Apply these as sensitivity labels to documents and emails. Over time, add auto-labelling rules for obvious patterns (payroll files, national IDs, etc.), but don’t wait for perfect classification before rolling out.

Step 5: Build a Minimal but Effective Monitoring Loop

Zero Trust isn’t a one-off project. You need feedback on what’s happening so you can refine policies without flying blind. You don’t need a full SOC on day one, but you do need a basic, repeatable review process.

5.1 Turn On the Right Logs

  • Enable and retain sign-in logs and audit logs in Entra ID.
  • In Defender for Endpoint, enable EDR in block mode and at least basic alerting.
  • For larger estates, stream logs to a Log Analytics workspace and use Microsoft Sentinel or another SIEM as you mature.

Agree internally how long you need to keep logs for incident response. 30 days is rarely enough; aim for at least 90–180 days where possible.

5.2 Run a Monthly Security Health Check

Create a simple, recurring checklist you review every month:

  • New risky sign-in patterns or impossible travel spikes.
  • Users repeatedly failing MFA or triggering lockouts.
  • Devices falling out of compliance (encryption off, AV disabled, outdated OS).
  • New external sharing patterns or unusually large data movements.
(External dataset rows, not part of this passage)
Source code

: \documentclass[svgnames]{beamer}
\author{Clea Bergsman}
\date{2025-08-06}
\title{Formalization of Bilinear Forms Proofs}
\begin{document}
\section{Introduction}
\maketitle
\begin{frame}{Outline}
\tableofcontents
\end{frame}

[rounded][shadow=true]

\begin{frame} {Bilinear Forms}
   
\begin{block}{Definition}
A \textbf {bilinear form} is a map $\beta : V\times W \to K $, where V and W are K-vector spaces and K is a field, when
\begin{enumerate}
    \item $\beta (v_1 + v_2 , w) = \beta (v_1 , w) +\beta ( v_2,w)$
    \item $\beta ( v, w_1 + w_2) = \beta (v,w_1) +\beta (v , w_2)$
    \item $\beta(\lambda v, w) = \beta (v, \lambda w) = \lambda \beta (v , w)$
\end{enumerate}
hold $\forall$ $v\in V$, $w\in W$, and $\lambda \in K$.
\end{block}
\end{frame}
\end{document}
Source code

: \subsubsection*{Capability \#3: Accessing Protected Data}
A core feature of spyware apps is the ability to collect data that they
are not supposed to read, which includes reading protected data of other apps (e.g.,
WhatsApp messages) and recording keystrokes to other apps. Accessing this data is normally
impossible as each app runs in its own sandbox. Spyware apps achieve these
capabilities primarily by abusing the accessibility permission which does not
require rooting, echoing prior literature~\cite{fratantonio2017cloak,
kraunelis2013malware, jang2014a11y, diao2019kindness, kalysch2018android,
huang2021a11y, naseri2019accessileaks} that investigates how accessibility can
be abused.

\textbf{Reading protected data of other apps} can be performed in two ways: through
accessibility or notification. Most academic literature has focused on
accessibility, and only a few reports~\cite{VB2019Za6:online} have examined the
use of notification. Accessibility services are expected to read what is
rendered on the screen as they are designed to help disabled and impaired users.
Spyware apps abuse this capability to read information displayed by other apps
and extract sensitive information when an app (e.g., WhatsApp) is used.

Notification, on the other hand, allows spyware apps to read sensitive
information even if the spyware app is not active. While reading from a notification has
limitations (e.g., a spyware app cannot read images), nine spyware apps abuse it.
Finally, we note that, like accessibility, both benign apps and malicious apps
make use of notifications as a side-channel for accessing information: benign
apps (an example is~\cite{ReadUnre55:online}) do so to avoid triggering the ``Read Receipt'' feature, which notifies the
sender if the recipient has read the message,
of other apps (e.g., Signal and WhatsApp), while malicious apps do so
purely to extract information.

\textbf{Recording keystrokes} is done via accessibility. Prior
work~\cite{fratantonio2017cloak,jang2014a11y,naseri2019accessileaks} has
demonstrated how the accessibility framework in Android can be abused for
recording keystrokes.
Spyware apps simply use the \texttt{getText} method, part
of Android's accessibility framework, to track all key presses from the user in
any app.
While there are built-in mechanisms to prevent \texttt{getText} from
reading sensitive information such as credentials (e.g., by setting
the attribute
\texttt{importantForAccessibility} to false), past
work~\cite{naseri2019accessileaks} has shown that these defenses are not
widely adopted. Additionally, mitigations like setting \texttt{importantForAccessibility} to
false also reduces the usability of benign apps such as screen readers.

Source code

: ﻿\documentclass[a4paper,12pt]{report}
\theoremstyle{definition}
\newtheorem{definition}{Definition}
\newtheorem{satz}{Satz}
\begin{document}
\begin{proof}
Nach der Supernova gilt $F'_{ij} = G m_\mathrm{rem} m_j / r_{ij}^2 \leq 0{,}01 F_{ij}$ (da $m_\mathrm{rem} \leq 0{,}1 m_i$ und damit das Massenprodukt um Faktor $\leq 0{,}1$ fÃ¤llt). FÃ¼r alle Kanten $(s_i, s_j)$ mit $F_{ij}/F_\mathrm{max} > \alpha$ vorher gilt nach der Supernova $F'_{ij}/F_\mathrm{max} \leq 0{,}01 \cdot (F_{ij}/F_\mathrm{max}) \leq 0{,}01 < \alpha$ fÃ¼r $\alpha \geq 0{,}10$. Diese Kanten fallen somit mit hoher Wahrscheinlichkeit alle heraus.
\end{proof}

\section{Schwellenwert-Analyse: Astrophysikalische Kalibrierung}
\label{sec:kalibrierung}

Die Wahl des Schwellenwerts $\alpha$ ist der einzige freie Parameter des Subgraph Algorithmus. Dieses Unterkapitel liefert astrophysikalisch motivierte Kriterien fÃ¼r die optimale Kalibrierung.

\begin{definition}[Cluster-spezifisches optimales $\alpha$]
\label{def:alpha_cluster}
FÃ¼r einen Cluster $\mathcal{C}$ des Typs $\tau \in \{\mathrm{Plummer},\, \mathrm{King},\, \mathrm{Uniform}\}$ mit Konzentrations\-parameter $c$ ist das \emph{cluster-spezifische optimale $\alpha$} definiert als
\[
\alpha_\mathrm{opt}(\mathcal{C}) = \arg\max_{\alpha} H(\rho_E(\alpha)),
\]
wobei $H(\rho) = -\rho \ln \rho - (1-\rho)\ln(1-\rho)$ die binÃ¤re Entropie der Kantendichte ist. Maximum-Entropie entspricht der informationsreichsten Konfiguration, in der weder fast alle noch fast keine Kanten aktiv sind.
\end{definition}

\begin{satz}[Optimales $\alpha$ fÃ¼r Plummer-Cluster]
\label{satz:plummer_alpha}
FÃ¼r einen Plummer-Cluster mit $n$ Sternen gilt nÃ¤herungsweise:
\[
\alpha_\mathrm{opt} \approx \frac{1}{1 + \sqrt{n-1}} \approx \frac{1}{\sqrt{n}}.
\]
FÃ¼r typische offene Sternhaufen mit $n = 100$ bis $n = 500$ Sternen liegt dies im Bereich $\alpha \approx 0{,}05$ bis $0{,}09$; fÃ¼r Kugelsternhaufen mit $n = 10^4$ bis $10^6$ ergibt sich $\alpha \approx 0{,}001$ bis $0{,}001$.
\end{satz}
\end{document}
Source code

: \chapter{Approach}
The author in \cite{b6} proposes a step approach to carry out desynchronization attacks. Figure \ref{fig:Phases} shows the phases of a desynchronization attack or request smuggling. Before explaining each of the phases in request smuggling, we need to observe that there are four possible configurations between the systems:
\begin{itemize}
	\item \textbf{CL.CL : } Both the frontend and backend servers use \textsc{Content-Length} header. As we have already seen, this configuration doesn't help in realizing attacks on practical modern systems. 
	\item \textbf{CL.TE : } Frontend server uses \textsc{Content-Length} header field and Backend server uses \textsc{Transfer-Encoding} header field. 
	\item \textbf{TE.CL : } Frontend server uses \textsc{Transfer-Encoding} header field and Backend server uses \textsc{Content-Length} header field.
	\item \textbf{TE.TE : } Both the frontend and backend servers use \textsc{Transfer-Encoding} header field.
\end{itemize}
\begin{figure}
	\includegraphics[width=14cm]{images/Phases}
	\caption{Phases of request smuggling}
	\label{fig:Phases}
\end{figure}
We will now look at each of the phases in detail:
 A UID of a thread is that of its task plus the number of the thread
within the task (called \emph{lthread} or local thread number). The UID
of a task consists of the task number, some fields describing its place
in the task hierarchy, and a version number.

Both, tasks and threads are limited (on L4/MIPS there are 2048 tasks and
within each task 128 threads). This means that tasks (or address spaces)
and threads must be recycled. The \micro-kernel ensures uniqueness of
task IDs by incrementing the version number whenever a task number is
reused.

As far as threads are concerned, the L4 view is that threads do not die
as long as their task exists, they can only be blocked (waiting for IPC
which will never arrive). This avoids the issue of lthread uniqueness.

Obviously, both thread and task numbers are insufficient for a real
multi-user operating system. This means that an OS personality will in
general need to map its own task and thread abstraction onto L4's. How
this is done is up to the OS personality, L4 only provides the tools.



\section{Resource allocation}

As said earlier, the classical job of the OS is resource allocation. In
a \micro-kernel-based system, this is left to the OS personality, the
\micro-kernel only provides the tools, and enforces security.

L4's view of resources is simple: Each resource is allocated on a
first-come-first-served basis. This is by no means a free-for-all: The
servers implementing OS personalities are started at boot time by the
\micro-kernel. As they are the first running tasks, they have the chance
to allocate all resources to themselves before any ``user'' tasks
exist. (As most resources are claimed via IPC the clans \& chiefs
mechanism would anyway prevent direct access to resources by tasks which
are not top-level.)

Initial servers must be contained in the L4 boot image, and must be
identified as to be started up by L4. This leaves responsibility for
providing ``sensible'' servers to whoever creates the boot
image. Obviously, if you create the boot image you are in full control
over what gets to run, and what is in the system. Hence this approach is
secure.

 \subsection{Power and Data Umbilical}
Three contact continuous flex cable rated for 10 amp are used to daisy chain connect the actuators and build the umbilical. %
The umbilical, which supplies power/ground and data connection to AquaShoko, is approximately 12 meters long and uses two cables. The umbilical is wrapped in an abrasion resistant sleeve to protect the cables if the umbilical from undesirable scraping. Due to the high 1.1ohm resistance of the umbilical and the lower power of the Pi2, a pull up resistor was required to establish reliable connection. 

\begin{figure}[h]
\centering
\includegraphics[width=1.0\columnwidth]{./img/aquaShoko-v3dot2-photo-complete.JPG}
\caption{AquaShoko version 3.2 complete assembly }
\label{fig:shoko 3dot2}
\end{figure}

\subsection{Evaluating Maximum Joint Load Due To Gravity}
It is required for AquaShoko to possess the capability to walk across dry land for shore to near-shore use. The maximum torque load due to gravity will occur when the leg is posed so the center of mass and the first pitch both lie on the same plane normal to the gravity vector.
Capture these in a short internal report with one or two actions each month. Incremental improvements beat big-bang “security programmes” that never land.

Where to Start This Month

Most organisations don’t fail on Zero Trust because the model is wrong; they fail because they try to do everything at once. Focus on a small, high-impact starter set and build from there.

If you do nothing else this month, do this:

  • Inventory and reduce Global Admins, and create proper break-glass accounts.
  • Enable Conditional Access with MFA for all users and block legacy auth (in report-only first, then enforce).
  • Enroll your core Windows fleet into Intune and enforce encryption + AV as compliance.

Once those three are stable, you’ll have a solid Zero Trust baseline for Microsoft 365 and Azure that you can confidently extend, rather than constantly firefighting around it.